Veganism isn’t a diet but I have to eat every day. This is for the vegan home cooks. Anything non vegan will be deleted.
Rules
1. Be Vegan.
If it is not vegan it doesn’t belong here… or anywhere.
2. Post home cooking.
No restaurant or fast food. This is what every other vegan space is about and we don’t want to promote any large or small business tyrants.
We’re an active community of vegan home cooks that like to talk about what we are cooking today.
4. Do not make any rude comments or digs at anyone’s food, cooking style, specific diet, restrictions or technique.
While we are all cooks, we all have different requirements and we’re not asking for help, we are doing show and tell.

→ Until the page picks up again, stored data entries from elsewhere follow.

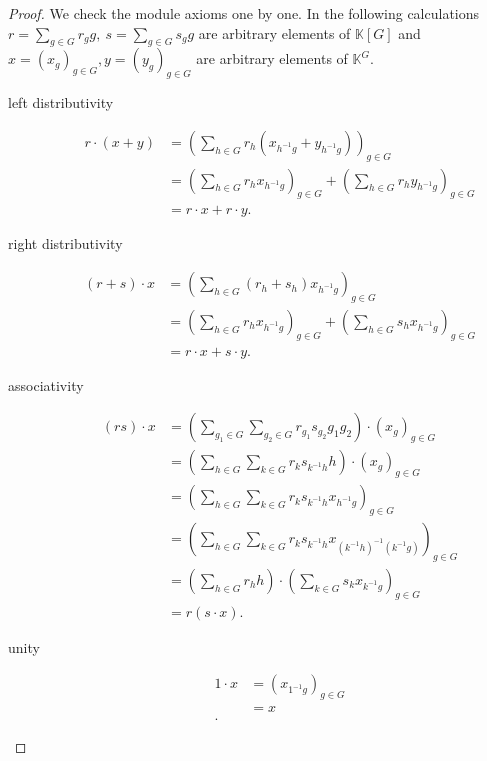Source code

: \documentclass[titlepage, a4paper]{article}
\theoremstyle{remark}
\begin{document}
	\begin{proof}
		We check the module axioms one by one.
		In the following calculations $r = \sum_{g \in G}^{} r_g g,\ s = \sum_{g \in G}^{} s_g g$ are arbitrary elements of $\mathbb{K}[G]$ and $x = (x_g)_{g \in G}, y = (y_g)_{g \in G}$ are arbitrary elements of $\mathbb{K}^{G}$.
		\begin{description}
			\item[left distributivity] 
				\begin{align*}
					r\cdot (x+y) &= \left( \sum_{h \in G} r_h (x_{h^{-1} g} + y_{h^{-1} g}) \right)_{g \in G} \\
						     &= \left( \sum_{h \in G} r_h x_{h^{-1} g} \right)_{g \in G}  + \left( \sum_{h \in G} r_h y_{h^{-1}g} \right)_{g \in G}  \\
						     &= r\cdot x + r\cdot y 
				.\end{align*}
			\item[right distributivity]
				\begin{align*}
					(r + s)\cdot x &= \left( \sum_{h \in G} (r_h + s_h) x_{h^{-1} g} \right)_{g \in G}  \\
						       &= \left( \sum_{h \in G} r_h x_{h^{-1}g} \right)_{g \in G} + \left( \sum_{h \in G} s_{h} x_{h^{-1}g}  \right)_{g \in G} \\ 
						       &= r\cdot x + s \cdot y 
				.\end{align*}
		
			\item[associativity]
				 \begin{align*}
					 (rs)\cdot x &= \left( \sum_{g_1 \in G} \sum_{g_2 \in G} r_{g_1} s_{g_2} g_1 g_2 \right) \cdot (x_{g})_{g \in G} \\
						     &= \left( \sum_{h \in G} \sum_{k \in G} r_{k}s_{k^{-1}h} h\right) \cdot  \left( x_{g} \right)_{g \in G} \\
						     &= \left( \sum_{h \in G} \sum_{k \in G} r_k s_{k^{-1}h} x_{h^{-1}g} \right)_{g \in G}  \\
						     &= \left( \sum_{h \in G} \sum_{k \in G} r_k s_{k^{-1}h} x_{(k^{-1} h)^{-1}(k^{-1}g)} \right)_{g \in G}  \\
						     &= \left(\sum_{h \in G} r_h h\right) \cdot  \left( \sum_{k \in G} s_{k} x_{k^{-1}g} \right)_{g \in G} \\
						     &= r(s\cdot x) 
				.\end{align*}
			\item[unity]
				\begin{align*}
					1\cdot x &= (x_{1^{-1} g})_{g \in G} \\
						 &= x\\
				.\end{align*}
		\end{description}
	\end{proof}
\end{document}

5. Do not use trademarked brands
Use generic names. We’re cooking with tvp not whatever business brands it and we’re not trying to turn comrades into billboards. No plant-based vegan-pandering capitalist crap like Impossible, Beyond, Dairy-company owned “vegan” cheese.
6. Do not ask for a recipe without otherwise engaging the OP (No posts that are just “recipe?”)
We are not food bloggers. Sometimes we're excited to share and will tell you the recipes we used but this isn't required. Instead try doing your own research and tell us what you learned and we can talk about it.
7. Careful with making unasked for suggestions.
Sometimes we like to hear suggestions but you should be nice about it and know the person you are making suggestions to. We are in the discord and you can get to know us that way. If you are just a visitor from the fediverse, this isn’t the place for you to start telling other people what to do.
8. Adults Only.
While this isn't a community for adult material we expect everyone who participates to be an adult. If you have a gross and profane username you will be removed.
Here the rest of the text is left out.